Hi, im 20 yold and im on relationship for a mouth… and she want to have Sex, but i dont know if im ready, i mean my last relationship over because i did not get an errection while she wants, and know im at Day 6 without porn.. Advices pls.. Sory for my english im from
Erection or not, I'm seriously starting to question the sexual habits of modern couples. Is it really in the best interest of everyone to hop into bed with each other so quickly? Without commitment? Risking unwanted pregnancy and STDs? A long time ago, people only had sex when they were married. There wasn't much better option. Neither birth control nor protection were accessible. So it made sense. But with all the mess I see with people and their sexual activities, I think everyone should strongly consider going back to the old fashioned ways.
What's your history with Porn? What's your story? I highly suggest holding off on sex with your new gf. If she leaves don't worry you are very young. Things often happen for a reason. If you feel you have noticed an issue with P in your life start expressing it.

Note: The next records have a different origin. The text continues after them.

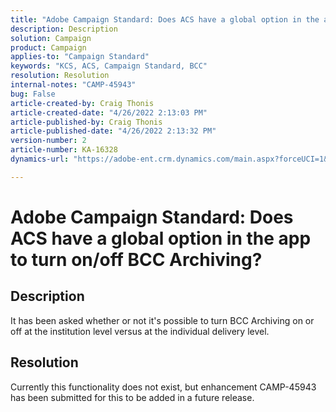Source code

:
 ```yaml
---
title: "Adobe Campaign Standard: Does ACS have a global option in the app to turn on/off BCC Archiving?"
description: Description
solution: Campaign
product: Campaign
applies-to: "Campaign Standard"
keywords: "KCS, ACS, Campaign Standard, BCC"
resolution: Resolution
internal-notes: "CAMP-45943"
bug: False
article-created-by: Craig Thonis
article-created-date: "4/26/2022 2:13:03 PM"
article-published-by: Craig Thonis
article-published-date: "4/26/2022 2:13:32 PM"
version-number: 2
article-number: KA-16328
dynamics-url: "https://adobe-ent.crm.dynamics.com/main.aspx?forceUCI=1&pagetype=entityrecord&etn=knowledgearticle&id=5c2173f6-6ac5-ec11-a7b6-0022480a138b"

---
```

# Adobe Campaign Standard: Does ACS have a global option in the app to turn on/off BCC Archiving?

## Description


It has been asked whether or not it's possible to turn BCC Archiving on or off at the institution level versus at the individual delivery level.


## Resolution


Currently this functionality does not exist, but enhancement CAMP-45943 has been submitted for this to be added in a future release.
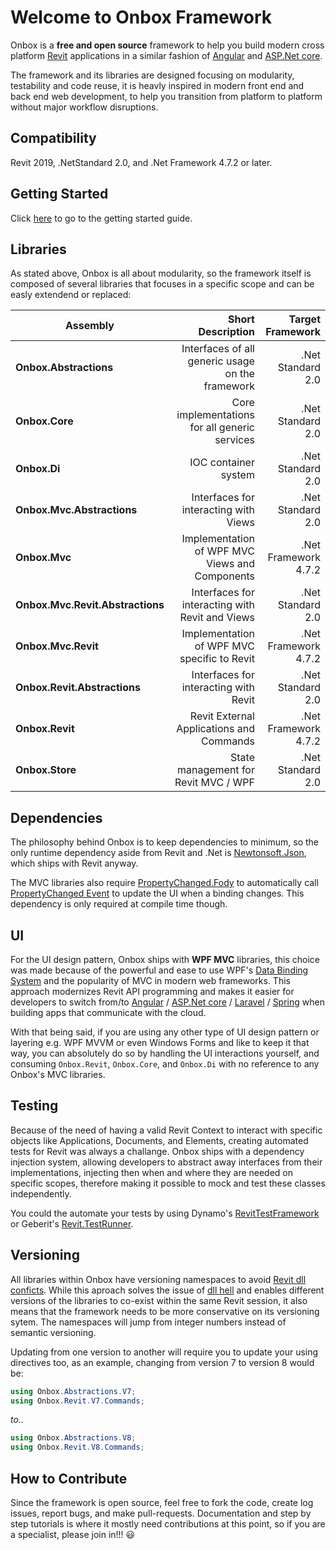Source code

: # Welcome to Onbox Framework

Onbox is a **free and open source** framework to help you build modern cross platform [Revit](https://www.autodesk.com.au/products/revit/overview?plc=RVT&term=1-YEAR&support=ADVANCED&quantity=1) applications in a similar fashion of [Angular](https://angular.io/) and [ASP.Net core](https://dotnet.microsoft.com/apps/aspnet).

The framework and its libraries are designed focusing on modularity, testability and code reuse, it is heavly inspired in modern front end and back end web development, to help you transition from platform to platform without major workflow disruptions.

## Compatibility

Revit 2019, .NetStandard 2.0, and .Net Framework 4.7.2 or later.

## Getting Started

Click [here](./guetstart.md) to go to the getting started guide.


## Libraries

As stated above, Onbox is all about modularity, so the framework itself is composed of several libraries that focuses in a specific scope and can be easly extendend or replaced:

| Assembly                           | Short Description                                | Target Framework       |
| -----------------------------------|-------------------------------------------------:|-----------------------:|
| **Onbox.Abstractions**             | Interfaces of all generic usage on the framework | .Net Standard 2.0      |
| **Onbox.Core**                     | Core implementations for all generic services    | .Net Standard 2.0      |
| **Onbox.Di**                       | IOC container system                             | .Net Standard 2.0      |
| **Onbox.Mvc.Abstractions**         | Interfaces for interacting with Views            | .Net Standard 2.0      |
| **Onbox.Mvc**                      | Implementation of WPF MVC Views and Components   | .Net Framework 4.7.2   |
| **Onbox.Mvc.Revit.Abstractions**   | Interfaces for interacting with Revit and Views  | .Net Standard 2.0      |
| **Onbox.Mvc.Revit**                | Implementation of WPF MVC specific to Revit      | .Net Framework 4.7.2   |
| **Onbox.Revit.Abstractions**       | Interfaces for interacting with Revit            | .Net Standard 2.0      |
| **Onbox.Revit**                    | Revit External Applications and Commands         | .Net Framework 4.7.2   |
| **Onbox.Store**                    | State management for Revit MVC / WPF             | .Net Standard 2.0      |

## Dependencies

The philosophy behind Onbox is to keep dependencies to minimum, so the only runtime dependency aside from Revit and .Net is [Newtonsoft.Json](https://www.newtonsoft.com/json), which ships with Revit anyway.

The MVC libraries also require [PropertyChanged.Fody](https://github.com/Fody/PropertyChanged) to automatically call [PropertyChanged Event](https://docs.microsoft.com/en-us/dotnet/api/system.componentmodel.inotifypropertychanged.propertychanged?view=netframework-4.7.2) to update the UI when a binding changes. This dependency is only required at compile time though.

## UI

For the UI design pattern, Onbox ships with **WPF MVC** libraries, this choice was made because of the powerful and ease to use WPF's [Data Binding System](https://docs.microsoft.com/en-us/dotnet/desktop/wpf/data/data-binding-overview?view=netdesktop-5.0) and the popularity of MVC in modern web frameworks. This approach modernizes Revit API programming and makes it easier for developers to switch from/to [Angular](https://angular.io/) / [ASP.Net core](https://dotnet.microsoft.com/apps/aspnet) / [Laravel](https://laravel.com/) / [Spring](https://spring.io/) when building apps that communicate with the cloud.

With that being said, if you are using any other type of UI design pattern or layering e.g. WPF MVVM or even Windows Forms and like to keep it that way, you can absolutely do so by handling the UI interactions yourself, and consuming `Onbox.Revit`, `Onbox.Core`, and `Onbox.Di` with no reference to any Onbox's MVC libraries.

## Testing

Because of the need of having a valid Revit Context to interact with specific objects like Applications, Documents, and Elements, creating automated tests for Revit was always a challange. Onbox ships with a dependency injection system, allowing developers to abstract away interfaces from their implementations, injecting then when and where they are needed on specific scopes, therefore making it possible to mock and test these classes independently.

 You could the automate your tests by using Dynamo's [RevitTestFramework](https://github.com/DynamoDS/RevitTestFramework) or Geberit's [Revit.TestRunner](https://github.com/geberit/Revit.TestRunner).

## Versioning

All libraries within Onbox have versioning namespaces to avoid [Revit dll conficts](https://thebuildingcoder.typepad.com/blog/2017/06/handling-third-party-library-dll-conflicts.html). While this aproach solves the issue of [dll hell](https://archi-lab.net/dll-hell-is-real/) and enables different versions of the libraries to co-exist within the same Revit session, it also means that the framework needs to be more conservative on its versioning sytem. The namespaces will jump from integer numbers instead of semantic versioning.

Updating from one version to another will require you to update your using directives too, as an example, changing from version 7 to version 8 would be:

``` C#
using Onbox.Abstractions.V7;
using Onbox.Revit.V7.Commands;
```

*to..*


``` C#
using Onbox.Abstractions.V8;
using Onbox.Revit.V8.Commands;
```

## How to Contribute

Since the framework is open source, feel free to fork the code, create log issues, report bugs, and make pull-requests. Documentation and step by step tutorials is where it mostly need contributions at this point, so if you are a specialist, please join in!!! 😃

I recommend you to consider holding off.on relationships until you are well into recovery. Get yourself healthy first, focus on getting your life together, then go looking for someone to share that life with. I am pro-"sex before marriage" because then people are more likely to have an accurate idea of what their intimate relationship might look like after commiting, but I do think that a month is a very short period of time to know someone before sleeping together. If I could go back, I would not have waited for marriage, but if you can't have a frank conversation with the person about sexual health and your nervousness and fears about maintaining an erection for it, y'all are probably not close enough emotionally to be having sex.
Regardless of others judgments about when is the right time to have sex, I will say that if you are still using porn, your experience will likely be affected. Your first priority needs to be stopping pornography. What is most important to you in this situation?
At 20, a lot of our worries come from overthinking. The key is to be relaxed; sometimes, even getting a bit tipsy might help, though always ensure you both are comfortable and have set boundaries. I faced a similar situation when I was 45. Doctors said I was completely fine. My wife and I thought it might be an emotional disconnect or something deeper in our relationship, so we gave online couples counseling a shot. Our therapist really helped us understand the underlying issues and work through them together. It brought a huge positive change in our intimacy. Just remember, take things at your pace and communicate with your partner. Good luck!
You might want to consider medication for erectile dysfunction. If you and your girlfriend break, you may be tempted to use porn to make yourself feel better. Medication might provide a short term solution and hopefully your erections will improve after you've avoided porn for a long time.